A few thoughts here:
- These are public companies, and their first responsibility is to their shareholders. Sure, some companies will tell you that without happy customers they can’t run a profitable business. That has not been the case for airlines. Southwest Airlines has very happy customers and from May 2011 to this month, their stock when from roughly $12 to roughly $24. Spirit’s stock went from $11 to $60 during that period (they IPO’d in May 2011). Delta, who has had the industry-worst frequent flyer program, saw its stock triple during that period. You can love (or LUV) your customers, or you can get great stock returns. You pick.
- I know everyone in frequent flyer programs are referred to as “members” but we are not “members” – we are people who are hoarding a highly speculative currency. As I wrote last year:
First, they are not loyalty programs. A loyalty program would reward loyalty. Airline and hotel points programs do not reward loyalty; they issue a currency…and, like all currencies, they can be devalued (or overvalued) over time. We are always surprised, shocked, and offended when airlines and hotels change the value of the currency, and on some level I blame them for it — if these are loyalty programs, is our loyalty now less valuable? Well, no – because they’re just issuing currency, not rewarding loyalty. Starwood is basically the Central Bank of the Republic of Starwood.
Airlines have printed points like, as I’ve said before, they’re Zimbabwe’s finance minister…we cannot possibly expect their value to hold when points are so readily available. And there’s literally nothing keeping airlines from devaluing the points, changing the rules for the points, or adding fees to using the points. It’s in the fine print, but it’s in there. I’m not sure why this is surprising – we have been kidding ourselves if we think that we have all been good soldiers and we can’t believe that we are being betrayed. Please. You think there’s no cost to Vanilla Reloads and credit card churns? THIS is the cost.
- How many people complaining about this have earned these miles through credit card churn, and not through airline loyalty, by the way?
- Fly coach…there are no changes there.
- I was actually serious yesterday when I wrote that you should buy shares in the airlines you fly as a hedge against these moves. Sure it’s annoying when airlines change their rules, but if they’re doing it to boost their bottom line, why wouldn’t you take advantage of the upside there? Airline stocks have been gangbusters over the past couple of years now that they’re actually running good businesses and charging fees where they can.
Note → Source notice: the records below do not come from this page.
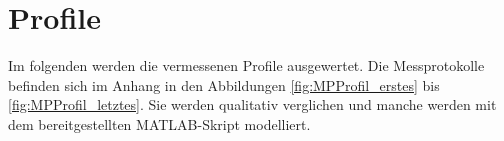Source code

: 
\section{Profile}

Im folgenden werden die vermessenen Profile ausgewertet. Die Messprotokolle befinden sich im Anhang in den Abbildungen \ref{fig:MPProfil_erstes} bis \ref{fig:MPProfil_letztes}. Sie werden qualitativ verglichen und manche werden mit dem bereitgestellten MATLAB-Skript modelliert.

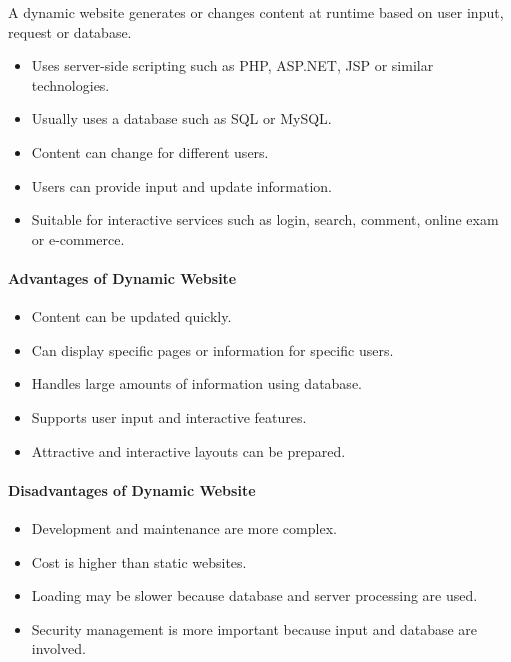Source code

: \begin{definitionbox}
A dynamic website generates or changes content at runtime based on user input, request or database.
\end{definitionbox}

\begin{itemize}
    \item Uses server-side scripting such as PHP, ASP.NET, JSP or similar technologies.
    \item Usually uses a database such as SQL or MySQL.
    \item Content can change for different users.
    \item Users can provide input and update information.
    \item Suitable for interactive services such as login, search, comment, online exam or e-commerce.
\end{itemize}

\paragraph{Advantages of Dynamic Website}

\begin{itemize}
    \item Content can be updated quickly.
    \item Can display specific pages or information for specific users.
    \item Handles large amounts of information using database.
    \item Supports user input and interactive features.
    \item Attractive and interactive layouts can be prepared.
\end{itemize}

\paragraph{Disadvantages of Dynamic Website}

\begin{itemize}
    \item Development and maintenance are more complex.
    \item Cost is higher than static websites.
    \item Loading may be slower because database and server processing are used.
    \item Security management is more important because input and database are involved.
\end{itemize}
I know that’s annoying as a traveler; but I’ve hedged that by buying shares in US Airways & Spirit Airlines. Suddenly that $3 water on Spirit isn’t so annoying. Plus, if hoarding points IS currency speculation (which I argue it is) then I SHOULD have a hedge against it. Which I’ve done.
- And perhaps, then, shame on all of us who write about miles for not stressing more clearly that miles have no value until used. I’ve danced around that idea (as I appear to be the only person telling people not to take advantage of the US Airways mileage sale the other day), but speculatively buying points always seemed crazy to me. Yesterday I was reminded why that is.
- And finally…for all of the virtual ink that was shed on this and how unfair it is and how badly we’re treated, I just wanted to remind everyone that the CEO of General Motors has been in front of Congress trying to explain why they didn’t bother recalling cars that they knew had caused the deaths of 12 of their customers. Eliminating a free stopover and charging for upgrades seems like a petty complaint in comparison.